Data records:
• • •

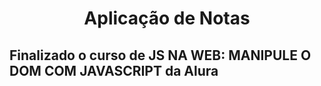 <h1 align="center">Aplicação de Notas</h1>

<h2>Finalizado o curso de JS NA WEB: MANIPULE O DOM COM JAVASCRIPT  da Alura</h2>
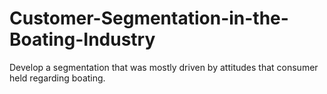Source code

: # Customer-Segmentation-in-the-Boating-Industry
Develop a segmentation that was mostly driven by attitudes that consumer held regarding boating.
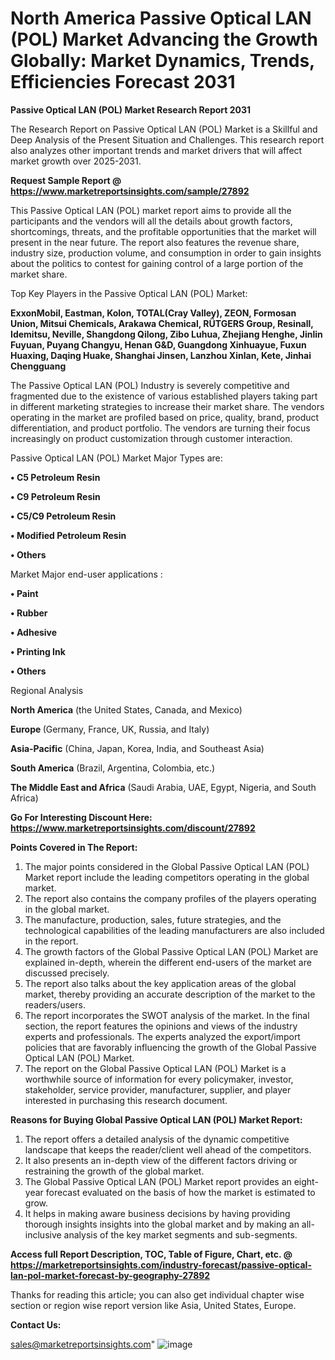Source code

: # North America Passive Optical LAN (POL) Market Advancing the Growth Globally: Market Dynamics, Trends, Efficiencies Forecast 2031

<strong>Passive Optical LAN (POL) Market Research Report 2031</strong>

The Research Report on Passive Optical LAN (POL) Market is a Skillful and Deep Analysis of the Present Situation and Challenges. This research report also analyzes other important trends and market drivers that will affect market growth over 2025-2031.

<strong>Request Sample Report @ <a href=https://www.marketreportsinsights.com/sample/27892>https://www.marketreportsinsights.com/sample/27892</a></strong>

This Passive Optical LAN (POL) market report aims to provide all the participants and the vendors will all the details about growth factors, shortcomings, threats, and the profitable opportunities that the market will present in the near future. The report also features the revenue share, industry size, production volume, and consumption in order to gain insights about the politics to contest for gaining control of a large portion of the market share.

Top Key Players in the Passive Optical LAN (POL) Market:

<strong>ExxonMobil, Eastman, Kolon, TOTAL(Cray Valley), ZEON, Formosan Union, Mitsui Chemicals, Arakawa Chemical, RÜTGERS Group, Resinall, Idemitsu, Neville, Shangdong Qilong, Zibo Luhua, Zhejiang Henghe, Jinlin Fuyuan, Puyang Changyu, Henan G&D, Guangdong Xinhuayue, Fuxun Huaxing, Daqing Huake, Shanghai Jinsen, Lanzhou Xinlan, Kete, Jinhai Chengguang</strong>

The Passive Optical LAN (POL) Industry is severely competitive and fragmented due to the existence of various established players taking part in different marketing strategies to increase their market share. The vendors operating in the market are profiled based on price, quality, brand, product differentiation, and product portfolio. The vendors are turning their focus increasingly on product customization through customer interaction.

Passive Optical LAN (POL) Market Major Types are:

<strong>• C5 Petroleum Resin

• C9 Petroleum Resin

• C5/C9 Petroleum Resin

• Modified Petroleum Resin

• Others</strong>

Market Major end-user applications :

<strong>• Paint

• Rubber

• Adhesive

• Printing Ink

• Others</strong>

Regional Analysis

</u><strong><b>North America</b></strong> (the United States, Canada, and Mexico)

<strong><b>Europe </b></strong>(Germany, France, UK, Russia, and Italy)

<strong><b>Asia-Pacific</b></strong> (China, Japan, Korea, India, and Southeast Asia)

<strong><b>South America</b></strong> (Brazil, Argentina, Colombia, etc.)

<strong><b>The Middle East and Africa</b></strong> (Saudi Arabia, UAE, Egypt, Nigeria, and South Africa)

<strong>Go For Interesting Discount Here: <a href=https://www.marketreportsinsights.com/discount/27892>https://www.marketreportsinsights.com/discount/27892</a></strong>

<strong>Points Covered in The Report:</strong>
<ol>
  <li>The major points considered in the Global Passive Optical LAN (POL) Market report include the leading competitors operating in the global market.</li>
  <li>The report also contains the company profiles of the players operating in the global market.</li>
  <li>The manufacture, production, sales, future strategies, and the technological capabilities of the leading manufacturers are also included in the report.</li>
  <li>The growth factors of the Global Passive Optical LAN (POL) Market are explained in-depth, wherein the different end-users of the market are discussed precisely.</li>
  <li>The report also talks about the key application areas of the global market, thereby providing an accurate description of the market to the readers/users.</li>
  <li>The report incorporates the SWOT analysis of the market. In the final section, the report features the opinions and views of the industry experts and professionals. The experts analyzed the export/import policies that are favorably influencing the growth of the Global Passive Optical LAN (POL) Market.</li>
  <li>The report on the Global Passive Optical LAN (POL) Market is a worthwhile source of information for every policymaker, investor, stakeholder, service provider, manufacturer, supplier, and player interested in purchasing this research document.</li>
</ol>
<strong>Reasons for Buying Global Passive Optical LAN (POL) Market Report:</strong>

<ol>
  <li>The report offers a detailed analysis of the dynamic competitive landscape that keeps the reader/client well ahead of the competitors.</li>
  <li>It also presents an in-depth view of the different factors driving or restraining the growth of the global market.</li>
  <li>The Global Passive Optical LAN (POL) Market report provides an eight-year forecast evaluated on the basis of how the market is estimated to grow.</li>
  <li>It helps in making aware business decisions by having providing thorough insights insights into the global market and by making an all-inclusive analysis of the key market segments and sub-segments.</li>
</ol>
<strong>Access full Report Description, TOC, Table of Figure, Chart, etc. @ <a href=https://marketreportsinsights.com/industry-forecast/passive-optical-lan-pol-market-forecast-by-geography-27892>https://marketreportsinsights.com/industry-forecast/passive-optical-lan-pol-market-forecast-by-geography-27892</a></strong>


Thanks for reading this article; you can also get individual chapter wise section or region wise report version like Asia, United States, Europe.

<strong>Contact Us:</strong>

sales@marketreportsinsights.com"
![image](https://github.com/user-attachments/assets/2fd001d4-4bcc-401a-a055-74d08f05d052)
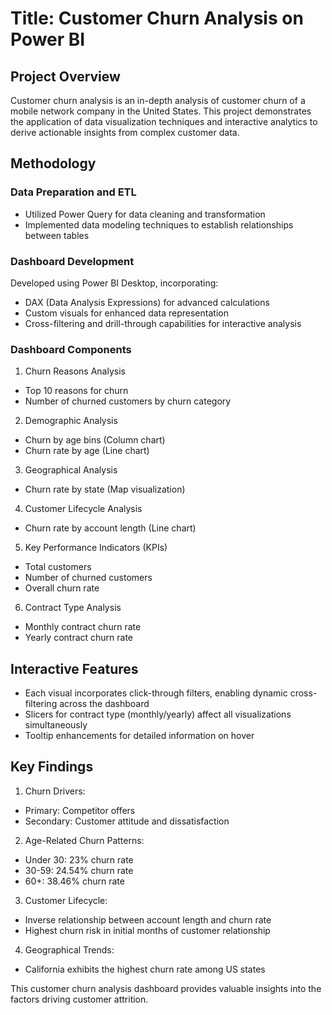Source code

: # Title: Customer Churn Analysis on Power BI

## Project Overview
Customer churn analysis is an in-depth analysis of customer churn of a mobile network company in the United States. This project demonstrates the application of data visualization techniques and interactive analytics to derive actionable insights from complex customer data.

## Methodology
### Data Preparation and ETL
- Utilized Power Query for data cleaning and transformation
- Implemented data modeling techniques to establish relationships between tables

### Dashboard Development
Developed using Power BI Desktop, incorporating:
- DAX (Data Analysis Expressions) for advanced calculations
- Custom visuals for enhanced data representation
- Cross-filtering and drill-through capabilities for interactive analysis
  
### Dashboard Components
1. Churn Reasons Analysis
- Top 10 reasons for churn 
- Number of churned customers by churn category 

2. Demographic Analysis
- Churn by age bins (Column chart)
- Churn rate by age (Line chart)

3. Geographical Analysis
- Churn rate by state (Map visualization)

4. Customer Lifecycle Analysis
- Churn rate by account length (Line chart)
  
5. Key Performance Indicators (KPIs)
- Total customers
- Number of churned customers
- Overall churn rate
  
6. Contract Type Analysis
- Monthly contract churn rate
- Yearly contract churn rate

## Interactive Features
- Each visual incorporates click-through filters, enabling dynamic cross-filtering across the dashboard
- Slicers for contract type (monthly/yearly) affect all visualizations simultaneously
- Tooltip enhancements for detailed information on hover

## Key Findings
1. Churn Drivers:
- Primary: Competitor offers
- Secondary: Customer attitude and dissatisfaction

2. Age-Related Churn Patterns:
- Under 30: 23% churn rate
- 30-59: 24.54% churn rate
- 60+: 38.46% churn rate

3. Customer Lifecycle:
- Inverse relationship between account length and churn rate
- Highest churn risk in initial months of customer relationship

4. Geographical Trends:
- California exhibits the highest churn rate among US states

This customer churn analysis dashboard provides valuable insights into the factors driving customer attrition.

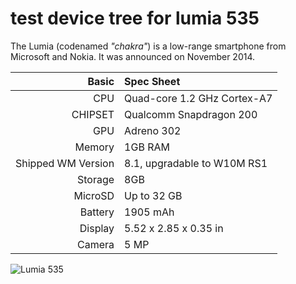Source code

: test device tree for lumia 535
==============================

The Lumia (codenamed _"chakra"_) is a low-range smartphone from Microsoft and Nokia.
It was announced on November 2014.

Basic   | Spec Sheet
-------:|:-------------------------
CPU     | Quad-core 1.2 GHz Cortex-A7
CHIPSET | Qualcomm Snapdragon 200
GPU     | Adreno 302
Memory  | 1GB RAM
Shipped WM Version | 8.1, upgradable to W10M RS1
Storage | 8GB
MicroSD | Up to 32 GB
Battery | 1905 mAh
Display | 5.52 x 2.85 x 0.35 in
Camera  | 5 MP

![Lumia 535](https://fdn2.gsmarena.com/vv/pics/nokia/nokia-lumia-535-1.jpg?size=256 "Lumia 535")
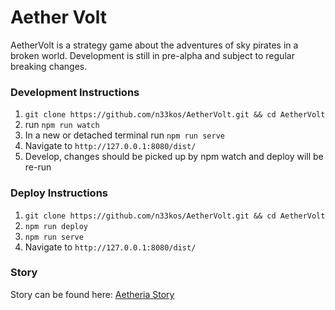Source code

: # Aether Volt
AetherVolt is a strategy game about the adventures of sky pirates in a broken world. Development is still in pre-alpha and subject to regular breaking changes.

### Development Instructions
1. `git clone https://github.com/n33kos/AetherVolt.git && cd AetherVolt`
2. run `npm run watch`
3. In a new or detached terminal run `npm run serve`
4. Navigate to `http://127.0.0.1:8080/dist/`
5. Develop, changes should be picked up by npm watch and deploy will be re-run

### Deploy Instructions
1. `git clone https://github.com/n33kos/AetherVolt.git && cd AetherVolt`
2. `npm run deploy`
3. `npm run serve`
4. Navigate to `http://127.0.0.1:8080/dist/`

### Story
Story can be found here: [Aetheria Story](STORY.md)
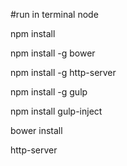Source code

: #run in terminal node

npm install 

npm install -g bower

npm install -g http-server

npm install -g gulp

npm install gulp-inject

bower install 

http-server


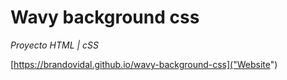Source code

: # Wavy background css
*Proyecto HTML | cSS*

[https://brandovidal.github.io/wavy-background-css]("Website")

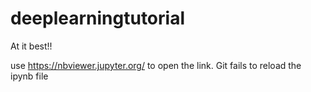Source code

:# deeplearningtutorial


At it best!!

use https://nbviewer.jupyter.org/ to open the link. Git fails to reload the ipynb file
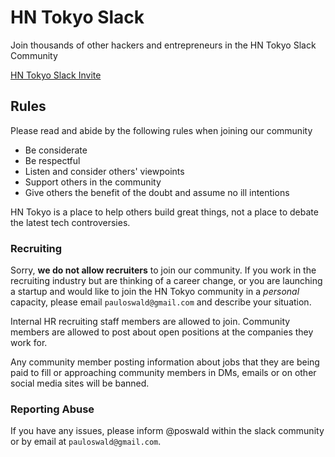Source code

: <!--
.. title: Community
.. slug: community
.. date: 2023-05-30 11:58:51 UTC+09:00
.. tags: 
.. category: 
.. link: 
.. description: 
.. type: text
.. hidetitle: true
-->

# HN Tokyo Slack

Join thousands of other hackers and entrepreneurs in the HN Tokyo Slack Community

[HN Tokyo Slack Invite](https://join.slack.com/t/hntokyo/shared_invite/zt-281ixbi9u-_Td493kL331nKwjjjAM7Ng)


## Rules

Please read and abide by the following rules when joining our community

- Be considerate
- Be respectful
- Listen and consider others' viewpoints
- Support others in the community
- Give others the benefit of the doubt and assume no ill intentions

HN Tokyo is a place to help others build great things, not a place to debate the latest tech controversies.

### Recruiting
Sorry, **we do not allow recruiters** to join our community. If you work in the recruiting industry but are thinking of a career change, or you are launching a startup and would like to join the HN Tokyo community in a _personal_ capacity, please email `pauloswald@gmail.com` and describe your situation.

Internal HR recruiting staff members are allowed to join. Community members are allowed to post about open positions at the companies they work for.

Any community member posting information about jobs that they are being paid to fill or approaching community members in DMs, emails or on other social media sites will be banned.

### Reporting Abuse

If you have any issues, please inform @poswald within the slack community or by email at `pauloswald@gmail.com`.

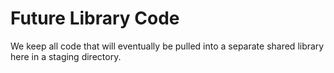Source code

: # Future Library Code

We keep all code that will eventually be pulled into a separate shared library here in a staging directory.
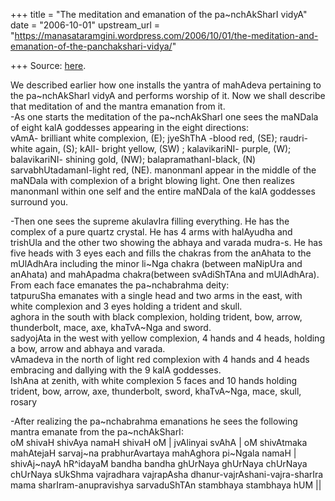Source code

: +++
title = "The meditation and emanation of the pa~nchAkSharI vidyA"
date = "2006-10-01"
upstream_url = "https://manasataramgini.wordpress.com/2006/10/01/the-meditation-and-emanation-of-the-panchakshari-vidya/"

+++
Source: [here](https://manasataramgini.wordpress.com/2006/10/01/the-meditation-and-emanation-of-the-panchakshari-vidya/).

We described earlier how one installs the yantra of mahAdeva pertaining
to the pa\~nchAkSharI vidyA and performs worship of it. Now we shall
describe that meditation of and the mantra emanation from it.  
-As one starts the meditation of the pa\~nchAkSharI one sees the maNDala
of eight kalA goddesses appearing in the eight directions:  
vAmA- brilliant white complexion, (E); jyeShThA -blood red, (SE);
raudri- white again, (S); kAlI- bright yellow, (SW) ; kalavikariNI-
purple, (W); balavikariNI- shining gold, (NW); balapramathanI-black, (N)
sarvabhUtadamanI-light red, (NE). manonmanI appear in the middle of the
maNDala with complexion of a bright blowing light. One then realizes
manonmanI within one self and the entire maNDala of the kalA goddesses
surround you.

-Then one sees the supreme akulavIra filling everything. He has the
complex of a pure quartz crystal. He has 4 arms with halAyudha and
trishUla and the other two showing the abhaya and varada mudra-s. He has
five heads with 3 eyes each and fills the chakras from the anAhata to
the mUlAdhAra including the minor li\~Nga chakra (between maNipUra and
anAhata) and mahApadma chakra(between svAdiShTAna and mUlAdhAra). From
each face emanates the pa\~nchabrahma deity:  
tatpuruSha emanates with a single head and two arms in the east, with
white complexion and 3 eyes holding a trident and skull.  
aghora in the south with black complexion, holding trident, bow, arrow,
thunderbolt, mace, axe, khaTvA\~Nga and sword.  
sadyojAta in the west with yellow complexion, 4 hands and 4 heads,
holding a bow, arrow and abhaya and varada.  
vAmadeva in the north of light red complexion with 4 hands and 4 heads
embracing and dallying with the 9 kalA goddesses.  
IshAna at zenith, with white complexion 5 faces and 10 hands holding
trident, bow, arrow, axe, thunderbolt, sword, khaTvA\~Nga, mace, skull,
rosary

-After realizing the pa\~nchabrahma emanations he sees the following
mantra emanate from the pa\~nchAkSharI:  
oM shivaH shivAya namaH shivaH oM \| jvAlinyai svAhA \| oM shivAtmaka
mahAtejaH sarvaj\~na prabhurAvartaya mahAghora pi\~Ngala namaH \|
shivAj\~nayA hR^idayaM bandha bandha ghUrNaya ghUrNaya chUrNaya chUrNaya
sUkShma vajradhara vajrapAsha dhanur-vajrAshani-vajra-sharIra mama
sharIram-anupravishya sarvaduShTAn stambhaya stambhaya hUM \|\|


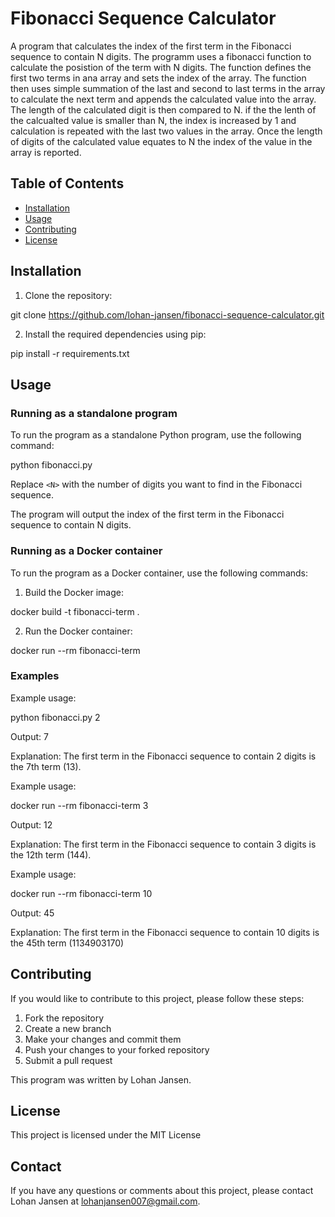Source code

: # Fibonacci Sequence Calculator

A program that calculates the index of the first term in the Fibonacci sequence to contain N digits. The programm uses a fibonacci function to calculate the posistion of the term with N digits. The function defines the first two terms in ana array and sets the index of the array. The function then uses simple summation of the last and second to last terms in the array to calculate the next term and appends the calculated value into the array. The length of the calculated digit is then compared to N. if the the lenth of the calcualted value is smaller than N, the index is increased by 1 and calculation is repeated with the last two values in the array. Once the length of digits of the calculated value equates to N the index of the value in the array is reported.

## Table of Contents

- [Installation](#installation)
- [Usage](#usage)
- [Contributing](#contributing)
- [License](#license)

## Installation

1. Clone the repository:

git clone https://github.com/lohan-jansen/fibonacci-sequence-calculator.git


2. Install the required dependencies using pip:

pip install -r requirements.txt


## Usage

### Running as a standalone program

To run the program as a standalone Python program, use the following command:

python fibonacci.py <N>

Replace `<N>` with the number of digits you want to find in the Fibonacci sequence.

The program will output the index of the first term in the Fibonacci sequence to contain N digits.

### Running as a Docker container

To run the program as a Docker container, use the following commands:

1. Build the Docker image:

docker build -t fibonacci-term .

2. Run the Docker container:

docker run --rm fibonacci-term <N>

### Examples

Example usage:

python fibonacci.py 2

Output: 7

Explanation: The first term in the Fibonacci sequence to contain 2 digits is the 7th term (13).

Example usage:

docker run --rm fibonacci-term 3

Output: 12

Explanation: The first term in the Fibonacci sequence to contain 3 digits is the 12th term (144).

Example usage:

docker run --rm fibonacci-term 10

Output: 45

Explanation: The first term in the Fibonacci sequence to contain 10 digits is the 45th term (1134903170)

## Contributing

If you would like to contribute to this project, please follow these steps:

1. Fork the repository
2. Create a new branch
3. Make your changes and commit them
4. Push your changes to your forked repository
5. Submit a pull request

This program was written by Lohan Jansen.

## License

This project is licensed under the MIT License

## Contact

If you have any questions or comments about this project, please contact Lohan Jansen at lohanjansen007@gmail.com.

• • •

**What needs to be done:**
From the first line of the entries above through the line with "<strong>Request Sample Report", set down each line exactly and drop the pictures.

**Written solution:**
 <h1 align="center">Aplicação de Notas</h1>

<h2>Finalizado o curso de JS NA WEB: MANIPULE O DOM COM JAVASCRIPT  da Alura</h2>
Source code

: # Customer-Segmentation-in-the-Boating-Industry
Develop a segmentation that was mostly driven by attitudes that consumer held regarding boating.
Source code

: # North America Passive Optical LAN (POL) Market Advancing the Growth Globally: Market Dynamics, Trends, Efficiencies Forecast 2031

<strong>Passive Optical LAN (POL) Market Research Report 2031</strong>

The Research Report on Passive Optical LAN (POL) Market is a Skillful and Deep Analysis of the Present Situation and Challenges. This research report also analyzes other important trends and market drivers that will affect market growth over 2025-2031.

<strong>Request Sample Report @ <a href=https://www.marketreportsinsights.com/sample/27892>https://www.marketreportsinsights.com/sample/27892</a></strong>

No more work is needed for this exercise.